MATERIAL PROVIDED START
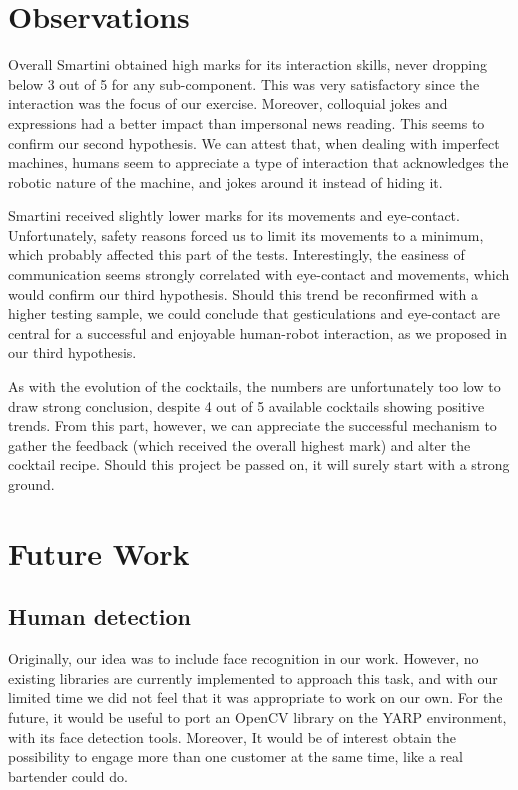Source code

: \documentclass[conference]{IEEEtran}
\begin{document}
\section{Observations}

Overall Smartini obtained high marks for its interaction skills, never dropping below 3 out of 5 for any sub-component. This was very satisfactory since the interaction was the focus of our exercise. Moreover, colloquial jokes and expressions had a better impact than impersonal news reading. This seems to confirm our second hypothesis. We can attest that, when dealing with imperfect machines, humans seem to appreciate a type of interaction that acknowledges the robotic nature of the machine, and jokes around it instead of hiding it. 

Smartini received slightly lower marks for its movements and eye-contact. Unfortunately, safety reasons forced us to limit its movements to a minimum, which probably affected this part of the tests. Interestingly, the easiness of communication seems strongly correlated with eye-contact and movements, which would confirm our third hypothesis. Should this trend be reconfirmed with a higher testing sample, we could conclude that gesticulations and eye-contact are central for a successful and enjoyable human-robot interaction, as we proposed in our third hypothesis. 

As with the evolution of the cocktails, the numbers are unfortunately too low to draw strong conclusion, despite 4 out of 5 available cocktails showing positive trends. From this part, however, we can appreciate the successful mechanism to gather the feedback (which received the overall highest mark) and alter the cocktail recipe. Should this project be passed on, it will surely start with a strong ground. 

\section{Future Work}

\subsection{Human detection}

Originally, our idea was to include face recognition in our work. However, no existing libraries are currently implemented to approach this task, and with our limited time we did not feel that it was appropriate to work on our own. For the future, it would be useful to port an OpenCV library on the YARP environment, with its face detection tools. Moreover, It would be of interest obtain the possibility to engage more than one customer at the same time, like a real bartender could do.
\end{document}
MATERIAL PROVIDED END
What the reply must contain is an exact transcription of the data above and none of its pictures.

Source code

: \documentclass[conference]{IEEEtran}
\begin{document}
\section{Observations}

Overall Smartini obtained high marks for its interaction skills, never dropping below 3 out of 5 for any sub-component. This was very satisfactory since the interaction was the focus of our exercise. Moreover, colloquial jokes and expressions had a better impact than impersonal news reading. This seems to confirm our second hypothesis. We can attest that, when dealing with imperfect machines, humans seem to appreciate a type of interaction that acknowledges the robotic nature of the machine, and jokes around it instead of hiding it. 

Smartini received slightly lower marks for its movements and eye-contact. Unfortunately, safety reasons forced us to limit its movements to a minimum, which probably affected this part of the tests. Interestingly, the easiness of communication seems strongly correlated with eye-contact and movements, which would confirm our third hypothesis. Should this trend be reconfirmed with a higher testing sample, we could conclude that gesticulations and eye-contact are central for a successful and enjoyable human-robot interaction, as we proposed in our third hypothesis. 

As with the evolution of the cocktails, the numbers are unfortunately too low to draw strong conclusion, despite 4 out of 5 available cocktails showing positive trends. From this part, however, we can appreciate the successful mechanism to gather the feedback (which received the overall highest mark) and alter the cocktail recipe. Should this project be passed on, it will surely start with a strong ground. 

\section{Future Work}

\subsection{Human detection}

Originally, our idea was to include face recognition in our work. However, no existing libraries are currently implemented to approach this task, and with our limited time we did not feel that it was appropriate to work on our own. For the future, it would be useful to port an OpenCV library on the YARP environment, with its face detection tools. Moreover, It would be of interest obtain the possibility to engage more than one customer at the same time, like a real bartender could do.
\end{document}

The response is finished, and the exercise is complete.